For decades, economists have argued that an increased minimum wage leads to more unemployment. They base the argument on a solid theoretical foundation, but definitive empirical proof has been elusive due to the difficulty of doing experiments in the real world, and politicians have therefore chosen to ignore economist’s warnings. Now, however, two new studies provide that irrefutable and oh so obscure evidence.
The first is a study commissioned in part by the city of Seattle to test the impact of their newly enacted policy to raise the minimum wage. The initiative itself is highly unusual and laudable because politicians rarely examine the consequences of their actions. The finding of the study is unequivocal: after increasing the minimum wage to thirteen dollars per hour, the number of hours worked by low-wage workers fell by 3.5 million per quarter. This was the result of both the loss of thousands of jobs and reduced number of hours worked in the remaining jobs.
Due to these dramatic changes in the labor market, the average low-wage worker lost $125 per month in income. The data could hardly be more damning. The effect of the minimum wage hike was the exact opposite of what the politicians intended.
The second study comes from Denmark, a Scandinavian country that is often hailed by the left as a utopian social democratic paradise. Researchers used a novel approach that allowed them to generate the most compelling empirical evidence of the effects of the minimum wage to date. A more conclusive study is hard to find in the social sciences.
The scientists used a particular oddity of Danish law to generate the perfect social experiment. In Denmark, the minimum wage jumps 40% on the day that the worker turns eighteen. Since both wage and unemployment data are comprehensively available for all employees above sixteen years of age, a simple analysis of wage around the eighteenth birthday provides a stunningly clear effect of the minimum wage law. The effect can unambiguously be seen in the figure below. As the minimum wage increases by 40%, the corresponding employment drops by a whopping 33%.

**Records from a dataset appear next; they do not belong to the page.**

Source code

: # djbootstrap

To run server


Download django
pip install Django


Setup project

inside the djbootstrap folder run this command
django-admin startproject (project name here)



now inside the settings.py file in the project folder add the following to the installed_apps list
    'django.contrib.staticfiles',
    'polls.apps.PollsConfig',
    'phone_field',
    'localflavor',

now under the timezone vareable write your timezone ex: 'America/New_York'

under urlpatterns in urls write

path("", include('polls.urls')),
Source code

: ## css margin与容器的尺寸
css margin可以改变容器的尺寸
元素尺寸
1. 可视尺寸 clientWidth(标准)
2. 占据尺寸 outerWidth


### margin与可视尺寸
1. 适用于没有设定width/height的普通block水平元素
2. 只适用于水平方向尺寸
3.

In combination, these two studies vindicate the prediction of classical liberal economic theory, and in a world where truth and fact matters, the debate of the effects of a raised minimum wage should now – once and for all – be over. Whether politicians and labor unions will be sufficiently honest to accept this result is another matter. They have ignored facts before, and there is therefore ample reason to believe they will repeat it.

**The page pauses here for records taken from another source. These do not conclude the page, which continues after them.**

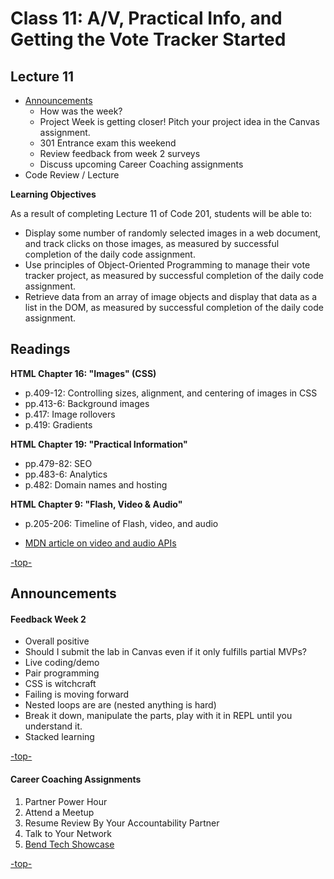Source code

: # Class 11: A/V, Practical Info, and Getting the Vote Tracker Started

<a id="top"></a>
## Lecture 11

- [Announcements](#announcements)
  - How was the week?
  - Project Week is getting closer! Pitch your project idea in the Canvas assignment.
  - 301 Entrance exam this weekend
  - Review feedback from week 2 surveys
  - Discuss upcoming Career Coaching assignments
- Code Review / Lecture

**Learning Objectives**

As a result of completing Lecture 11 of Code 201, students will be able to:
- Display some number of randomly selected images in a web document, and track clicks on those images, as measured by successful completion of the daily code assignment.
- Use principles of Object-Oriented Programming to manage their vote tracker project, as measured by successful completion of the daily code assignment.
- Retrieve data from an array of image objects and display that data as a list in the DOM, as measured by successful completion of the daily code assignment.

<a id="readings"></a>

## Readings

**HTML Chapter 16: "Images" (CSS)**

- p.409-12: Controlling sizes, alignment, and centering of images in CSS
- pp.413-6: Background images
- p.417: Image rollovers
- p.419: Gradients

**HTML Chapter 19: "Practical Information"**

- pp.479-82: SEO
- pp.483-6: Analytics
- p.482: Domain names and hosting

**HTML Chapter 9: "Flash, Video & Audio"**

- p.205-206: Timeline of Flash, video, and audio

- [MDN article on video and audio APIs](https://developer.mozilla.org/en-US/docs/Learn/JavaScript/Client-side_web_APIs/Video_and_audio_APIs)

[-top-](#top)

<a id="announcements"></a>

## Announcements

#### Feedback Week 2

- Overall positive
- Should I submit the lab in Canvas even if it only fulfills partial MVPs?
- Live coding/demo
- Pair programming
- CSS is witchcraft
- Failing is moving forward
- Nested loops are are (nested anything is hard)
- Break it down, manipulate the parts, play with it in REPL until you understand it. 
- Stacked learning

[-top-](#top)

#### Career Coaching Assignments

1. Partner Power Hour
2. Attend a Meetup 
3. Resume Review By Your Accountability Partner
4. Talk to Your Network
5. [Bend Tech Showcase](https://www.eventbrite.com/e/2019-bend-tech-showcase-tickets-65425364025)

[-top-](#top)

These studies are, however, stepping stones upon which opponents of the minimum wage could build an insurmountable argument. The next phase should be to combine this result with studies of the effects of youth unemployment with long-term income trend. We already know that people who are unemployed for a prolonged period on average have lower income than their peers that have remained employed. McJobs (low-paying, dead-end jobs that require few skills and offer little in the way of advancement) are often a way for young people to enter the workforce and gain experience before they move onto higher paying jobs. The evidence now suggests that minimum wage hikes prevent them from accruing the labor experience they need to get higher paying jobs in the future.
If the evidence for this could be combined with a unified study of the long-term effects of the minimum wage on long term income, it could bring the labor unions on board and allow the laws to be repealed once and for all.